Os países reunidos na cimeira aprovaram,
por consenso, uma decisão que apela a uma “transição” no sentido de abandonar os
combustíveis fósseis. Com efeito, na abertura da sessão plenária de encerramento, os delegados
adotaram a decisão preparada pelos Emirados Árabes Unidos (EAU), que mereceu ovação.
É uma “decisão histórica para acelerar a ação climática”, afirmou Sultan Al
Jaber, presidente da conferência da Organização das Nações Unidas (ONU). “Este é um feito histórico e sem precedentes”,
frisou, agradecendo às delegações o “trabalho árduo” efetuado ao longo destes longos
dias e, em especial, nas últimas horas, quando os países negociaram até às
primeiras horas da manhã, para chegarem a um consenso.
Enfim, a cimeira acordou em iniciar uma transição para o
abandono dos combustíveis fósseis, após semanas de intensas negociações em que
cerca de 200 países debateram a forma de enfrentar coletivamente a crise
climática e acabaram por adotar o “Global Stocktake”, ou seja, o acordo com que
pretendem reforçar a ação climática para conter o aumento da temperatura a não
mais de um grau e meio acima dos níveis pré-industriais.
O acordo apela aos Estados a que iniciem uma transição para longe
dos combustíveis fósseis, “de forma ordenada e equitativa, acelerando a ação
nesta década crítica, com o objetivo de atingir o objetivo de zero emissões
líquidas até 2050, de acordo com a ciência”.
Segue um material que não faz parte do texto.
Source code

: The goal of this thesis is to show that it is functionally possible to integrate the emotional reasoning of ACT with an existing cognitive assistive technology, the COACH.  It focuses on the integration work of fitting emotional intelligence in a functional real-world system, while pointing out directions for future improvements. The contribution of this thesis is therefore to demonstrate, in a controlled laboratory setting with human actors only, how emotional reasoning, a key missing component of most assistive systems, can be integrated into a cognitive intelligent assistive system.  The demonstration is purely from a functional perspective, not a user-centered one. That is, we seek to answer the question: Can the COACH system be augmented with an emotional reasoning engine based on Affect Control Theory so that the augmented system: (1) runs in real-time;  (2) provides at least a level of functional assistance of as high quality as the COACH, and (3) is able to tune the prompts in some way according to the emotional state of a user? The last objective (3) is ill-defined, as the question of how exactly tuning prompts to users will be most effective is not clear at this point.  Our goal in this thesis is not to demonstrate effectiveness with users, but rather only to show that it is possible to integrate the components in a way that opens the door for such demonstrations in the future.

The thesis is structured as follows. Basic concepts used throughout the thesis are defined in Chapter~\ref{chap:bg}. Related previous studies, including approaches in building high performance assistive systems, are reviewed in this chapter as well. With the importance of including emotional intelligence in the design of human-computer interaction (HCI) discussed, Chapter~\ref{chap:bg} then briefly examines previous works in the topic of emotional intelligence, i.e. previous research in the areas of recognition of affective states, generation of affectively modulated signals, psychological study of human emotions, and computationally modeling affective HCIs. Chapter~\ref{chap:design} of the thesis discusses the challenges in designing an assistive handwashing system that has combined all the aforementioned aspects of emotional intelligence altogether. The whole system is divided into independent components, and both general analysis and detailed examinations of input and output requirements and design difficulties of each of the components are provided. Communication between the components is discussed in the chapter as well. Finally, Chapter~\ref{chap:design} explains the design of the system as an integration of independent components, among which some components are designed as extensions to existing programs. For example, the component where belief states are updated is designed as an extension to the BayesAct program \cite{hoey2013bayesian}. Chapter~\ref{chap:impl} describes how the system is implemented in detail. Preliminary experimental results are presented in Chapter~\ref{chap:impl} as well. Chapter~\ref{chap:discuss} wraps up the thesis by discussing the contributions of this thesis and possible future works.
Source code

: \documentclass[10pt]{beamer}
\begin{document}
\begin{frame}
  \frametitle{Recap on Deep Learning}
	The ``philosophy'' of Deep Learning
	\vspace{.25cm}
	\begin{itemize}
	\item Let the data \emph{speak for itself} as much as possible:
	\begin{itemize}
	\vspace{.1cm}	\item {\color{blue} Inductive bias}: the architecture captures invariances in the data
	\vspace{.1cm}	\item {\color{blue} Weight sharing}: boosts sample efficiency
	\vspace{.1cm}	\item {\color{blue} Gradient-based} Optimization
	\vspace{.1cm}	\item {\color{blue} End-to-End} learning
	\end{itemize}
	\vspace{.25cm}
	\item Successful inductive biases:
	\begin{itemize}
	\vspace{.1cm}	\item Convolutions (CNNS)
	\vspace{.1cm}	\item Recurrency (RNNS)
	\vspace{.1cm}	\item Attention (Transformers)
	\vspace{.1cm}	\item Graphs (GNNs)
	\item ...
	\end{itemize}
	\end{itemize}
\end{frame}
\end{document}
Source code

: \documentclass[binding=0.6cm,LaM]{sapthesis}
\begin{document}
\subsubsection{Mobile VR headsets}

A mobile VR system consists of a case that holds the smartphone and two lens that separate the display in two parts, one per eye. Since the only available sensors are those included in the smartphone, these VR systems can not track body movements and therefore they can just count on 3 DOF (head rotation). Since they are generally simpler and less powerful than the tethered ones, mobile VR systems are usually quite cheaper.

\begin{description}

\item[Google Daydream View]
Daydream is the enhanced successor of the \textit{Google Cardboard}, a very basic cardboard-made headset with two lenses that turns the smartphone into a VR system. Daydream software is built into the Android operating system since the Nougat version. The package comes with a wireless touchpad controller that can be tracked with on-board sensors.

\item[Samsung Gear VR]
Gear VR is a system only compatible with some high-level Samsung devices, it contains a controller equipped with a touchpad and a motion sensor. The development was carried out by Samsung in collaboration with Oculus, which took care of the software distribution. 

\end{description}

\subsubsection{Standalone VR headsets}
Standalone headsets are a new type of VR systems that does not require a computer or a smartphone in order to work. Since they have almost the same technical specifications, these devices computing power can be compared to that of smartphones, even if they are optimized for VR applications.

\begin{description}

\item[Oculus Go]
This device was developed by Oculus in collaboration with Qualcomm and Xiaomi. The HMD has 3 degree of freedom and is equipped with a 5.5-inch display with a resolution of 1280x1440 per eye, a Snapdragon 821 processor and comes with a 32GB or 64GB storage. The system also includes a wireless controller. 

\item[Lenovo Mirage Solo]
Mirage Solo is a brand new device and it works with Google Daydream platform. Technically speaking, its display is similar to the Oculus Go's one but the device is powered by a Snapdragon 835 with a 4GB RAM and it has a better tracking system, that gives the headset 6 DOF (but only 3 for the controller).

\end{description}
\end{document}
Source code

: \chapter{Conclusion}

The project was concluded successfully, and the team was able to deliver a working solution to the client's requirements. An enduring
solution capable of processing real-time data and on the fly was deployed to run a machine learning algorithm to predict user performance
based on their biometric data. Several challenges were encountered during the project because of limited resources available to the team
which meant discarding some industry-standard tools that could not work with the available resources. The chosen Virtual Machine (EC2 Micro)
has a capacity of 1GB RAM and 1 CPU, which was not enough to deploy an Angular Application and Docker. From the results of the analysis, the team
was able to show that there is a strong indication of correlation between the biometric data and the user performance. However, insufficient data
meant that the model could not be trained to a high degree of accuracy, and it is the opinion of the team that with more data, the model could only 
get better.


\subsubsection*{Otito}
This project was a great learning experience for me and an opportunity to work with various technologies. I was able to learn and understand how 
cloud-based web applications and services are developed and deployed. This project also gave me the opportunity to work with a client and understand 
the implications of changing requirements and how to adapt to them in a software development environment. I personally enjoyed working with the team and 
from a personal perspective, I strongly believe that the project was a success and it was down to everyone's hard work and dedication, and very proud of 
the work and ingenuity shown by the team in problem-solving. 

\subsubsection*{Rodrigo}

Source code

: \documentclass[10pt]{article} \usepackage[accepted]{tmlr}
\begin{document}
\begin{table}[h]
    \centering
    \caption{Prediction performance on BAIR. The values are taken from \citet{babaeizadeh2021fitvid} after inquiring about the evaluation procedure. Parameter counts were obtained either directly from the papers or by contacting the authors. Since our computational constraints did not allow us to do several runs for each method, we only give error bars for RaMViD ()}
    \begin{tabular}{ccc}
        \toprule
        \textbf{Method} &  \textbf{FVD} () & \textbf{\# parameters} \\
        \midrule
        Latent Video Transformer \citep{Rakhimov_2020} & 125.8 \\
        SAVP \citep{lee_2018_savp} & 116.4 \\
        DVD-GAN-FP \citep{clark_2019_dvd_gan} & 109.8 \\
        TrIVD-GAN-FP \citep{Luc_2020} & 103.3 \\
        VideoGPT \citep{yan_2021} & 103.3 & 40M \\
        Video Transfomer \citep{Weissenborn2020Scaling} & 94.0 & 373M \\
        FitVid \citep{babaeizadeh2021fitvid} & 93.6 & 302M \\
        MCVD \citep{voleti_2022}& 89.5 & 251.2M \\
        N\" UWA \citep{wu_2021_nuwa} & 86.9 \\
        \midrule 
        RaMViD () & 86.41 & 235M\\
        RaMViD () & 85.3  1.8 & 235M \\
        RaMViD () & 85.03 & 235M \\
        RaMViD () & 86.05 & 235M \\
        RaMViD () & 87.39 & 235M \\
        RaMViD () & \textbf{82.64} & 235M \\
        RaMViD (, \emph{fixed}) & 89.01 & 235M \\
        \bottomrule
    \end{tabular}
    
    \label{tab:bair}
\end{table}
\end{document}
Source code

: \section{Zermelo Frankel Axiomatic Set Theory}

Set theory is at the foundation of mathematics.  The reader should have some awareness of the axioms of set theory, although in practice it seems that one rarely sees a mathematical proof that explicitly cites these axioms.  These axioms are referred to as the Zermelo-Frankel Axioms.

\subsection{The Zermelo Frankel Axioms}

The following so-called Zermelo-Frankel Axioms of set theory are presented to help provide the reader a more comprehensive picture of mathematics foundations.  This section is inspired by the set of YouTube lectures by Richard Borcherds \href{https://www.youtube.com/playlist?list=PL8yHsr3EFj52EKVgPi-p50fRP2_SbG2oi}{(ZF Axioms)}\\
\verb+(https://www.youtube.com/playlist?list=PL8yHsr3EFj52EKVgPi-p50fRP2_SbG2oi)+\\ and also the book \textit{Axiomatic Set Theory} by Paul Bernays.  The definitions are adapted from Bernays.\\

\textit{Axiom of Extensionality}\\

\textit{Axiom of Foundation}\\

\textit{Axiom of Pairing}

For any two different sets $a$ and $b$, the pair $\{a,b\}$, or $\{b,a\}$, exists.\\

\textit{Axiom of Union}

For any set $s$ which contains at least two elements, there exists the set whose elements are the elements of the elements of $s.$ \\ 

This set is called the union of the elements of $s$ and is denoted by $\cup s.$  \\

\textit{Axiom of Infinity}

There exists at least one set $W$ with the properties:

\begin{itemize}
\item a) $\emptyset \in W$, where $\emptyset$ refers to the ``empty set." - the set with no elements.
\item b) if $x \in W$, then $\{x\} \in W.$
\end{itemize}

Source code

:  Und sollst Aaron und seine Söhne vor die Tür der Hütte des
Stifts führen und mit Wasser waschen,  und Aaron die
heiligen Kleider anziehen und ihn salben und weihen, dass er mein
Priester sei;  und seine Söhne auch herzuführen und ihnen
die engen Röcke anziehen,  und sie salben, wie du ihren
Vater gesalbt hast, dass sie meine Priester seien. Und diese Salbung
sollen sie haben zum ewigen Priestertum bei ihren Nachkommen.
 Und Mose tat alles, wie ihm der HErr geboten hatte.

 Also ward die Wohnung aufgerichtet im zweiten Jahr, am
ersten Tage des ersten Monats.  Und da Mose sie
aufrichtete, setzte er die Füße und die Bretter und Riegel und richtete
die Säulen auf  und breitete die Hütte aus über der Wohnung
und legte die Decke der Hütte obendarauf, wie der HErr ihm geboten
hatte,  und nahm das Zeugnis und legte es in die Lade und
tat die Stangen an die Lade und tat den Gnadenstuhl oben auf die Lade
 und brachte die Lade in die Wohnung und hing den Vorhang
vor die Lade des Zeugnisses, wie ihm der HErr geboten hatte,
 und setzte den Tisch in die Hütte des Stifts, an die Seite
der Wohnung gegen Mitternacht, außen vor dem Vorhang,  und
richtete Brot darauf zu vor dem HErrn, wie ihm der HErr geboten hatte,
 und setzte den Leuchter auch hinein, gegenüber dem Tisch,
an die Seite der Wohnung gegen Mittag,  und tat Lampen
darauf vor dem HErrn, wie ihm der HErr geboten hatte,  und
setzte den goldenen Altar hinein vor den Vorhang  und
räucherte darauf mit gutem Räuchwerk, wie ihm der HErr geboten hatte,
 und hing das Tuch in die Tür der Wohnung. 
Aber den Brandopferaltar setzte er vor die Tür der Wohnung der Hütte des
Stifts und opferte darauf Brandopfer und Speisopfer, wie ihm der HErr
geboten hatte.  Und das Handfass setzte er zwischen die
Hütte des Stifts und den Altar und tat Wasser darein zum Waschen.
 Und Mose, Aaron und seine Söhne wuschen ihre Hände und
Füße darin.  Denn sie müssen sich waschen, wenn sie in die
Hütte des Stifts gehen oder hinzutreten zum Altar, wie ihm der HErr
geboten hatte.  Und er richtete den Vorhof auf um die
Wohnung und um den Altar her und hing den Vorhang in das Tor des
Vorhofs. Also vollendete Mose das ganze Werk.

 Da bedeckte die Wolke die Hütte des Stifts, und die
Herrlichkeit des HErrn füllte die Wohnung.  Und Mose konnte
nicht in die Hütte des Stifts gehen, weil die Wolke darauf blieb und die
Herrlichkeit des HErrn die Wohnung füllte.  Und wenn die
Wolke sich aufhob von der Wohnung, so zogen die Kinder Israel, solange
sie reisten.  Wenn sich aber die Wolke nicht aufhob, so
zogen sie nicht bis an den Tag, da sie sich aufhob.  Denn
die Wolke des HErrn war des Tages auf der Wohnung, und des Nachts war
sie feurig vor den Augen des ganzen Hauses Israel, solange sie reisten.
Nesta cimeira, a prioridade foi abrir caminho para o abandono
deste tipo de energia para a União Europeia (UE) e para outras economias
industrializadas, bem como para os países altamente vulneráveis às alterações climáticas,
como é o caso dos países em desenvolvimento.
No entanto, até à sessão plenária, havia incerteza sobre se
um acordo que marcasse o fim da era dos combustíveis fósseis seria aceite pelos
países ricos em petróleo, como a Arábia Saudita.
***
No primeiro esboço, divulgado a 11 de dezembro, o texto da presidência da
COP28 deixava cair a principal condição imposta por líderes
mundiais, ambientalistas e organismos científicos e diplomáticos, incluindo a
própria ONU: o compromisso com o fim gradual da produção e do
recurso aos combustíveis fósseis, até 2050. “Ainda temos muito para
fazer. […] Temos de chegar a um resultado que respeite a ciência e mantenha o
[limite de] 1,5 [graus Celsius] ao nosso alcance”, afirmava o presidente árabe
da COP28 no plenário daquele dia.
Na primeira minuta, as delegações chegavam a acordo para reduzir o consumo e a produção de combustíveis fósseis, “de
forma justa, ordenada e equitativa”, de modo a atingir a neutralidade
carbónica, antes ou por volta de 2050, em conformidade com a ciência, bem como para eliminar, progressivamente “e o mais rapidamente possível”, os
subsídios ineficientes aos combustíveis fósseis que incentivam o
“consumo supérfluo”. Porém, embora fosse um passo importante, o acordo não
previa um fim gradual do uso aos combustíveis fósseis, até 2050.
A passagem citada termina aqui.